Melanie Attia, August 27, 2014

At the start of the year, Royal Bank of Canada’s (RBC) investment sales team made some changes to the way they handle business. According to Brian Jackson, ITBusiness.ca editor, e-SignLive electronic signature technology is used to capture signatures on a digital pad. "Not only is the new process saving a lot of dead trees," writes Jackson, "it’s also saving RBC’s 8,000 person sales force a lot of time." The RBC case study highlights the value of e-signatures in banking and why the bank is transitioning to this new normal:

  • Efficiency: According to Keith Wilson, the senior manager of sales force technology enablement at RBC, about 24,000 hours per week is saved for the bank’s 8,000 advisors. e-SignLive’s automated process-checking captures signatures digitally, allows identification of mandatory fields and ensures dates are correct. This workflow increases productivity across the board by virtually eliminates errors and omissions.
  • Mobility: Members of the sales team at RBC use Lenovo tablets with a stylus for signing. This set-up works whether in the office or off-site.   Our support for mobile leverages the unique capabilities of mobile tablets and phones for handwritten signature capture using a stylus or fingertip, clicking a button to sign, extended e-evidence gathering and more. e-SignLive also enables signers to start the e-signature process on one device, pause and continue with a different device or computer at a later time if that’s more convenient.

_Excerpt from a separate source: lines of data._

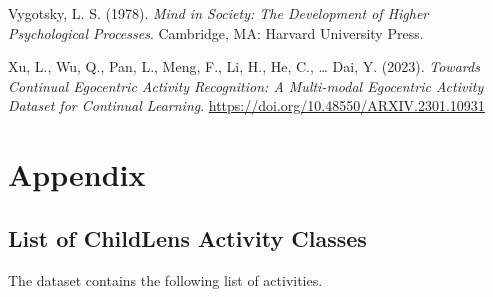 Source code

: \documentclass[
  man,floatsintext]{apa6}
\newlength{\cslhangindent}
\newenvironment{CSLReferences}[2] %
 {\begin{list}{}{%
  \setlength{\itemindent}{0pt}
  \setlength{\leftmargin}{0pt}
  \setlength{\parsep}{0pt}
  \ifodd #1
   \setlength{\leftmargin}{\cslhangindent}
   \setlength{\itemindent}{-1\cslhangindent}
  \fi
  \setlength{\itemsep}{#2\baselineskip}}}
 {\end{list}}
\begin{document}
\begin{CSLReferences}{1}{0}
Vygotsky, L. S. (1978). \emph{Mind in {Society}: {The Development} of {Higher Psychological Processes}}. Cambridge, MA: Harvard University Press.

Xu, L., Wu, Q., Pan, L., Meng, F., Li, H., He, C., \ldots{} Dai, Y. (2023). \emph{Towards {Continual Egocentric Activity Recognition}: {A Multi-modal Egocentric Activity Dataset} for {Continual Learning}}. \url{https://doi.org/10.48550/ARXIV.2301.10931}

\end{CSLReferences}

\endgroup

\newpage

\section{Appendix}\label{appendix}

\subsection{List of ChildLens Activity Classes}\label{list-of-childlens-activity-classes}

The dataset contains the following list of activities.
\end{document}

  • Customer Satisfaction: While one might think that there would be pushback about doing business digitally, Wilson finds that the bank’s customers appreciate not having to physically deal with filing paper documents. Evolving expectations of the modern customer include demands for an experience that replaces faxes, printers and courier packages with a simple and secure way to complete paperwork and signatures on a PC, smart phone or tablet.
  • Compliance: As the first bank in Canada to use e-signature technology, Wilson and his team worked with the Canada Revenue Agency and Human Resources and Skills Development Canada to be certain the new normal had their seal of approval.  While the bank’s process is still guided by a human advisor, compliance staff reported that they’re able to avoid certain checks that are taken care of automatically by the software.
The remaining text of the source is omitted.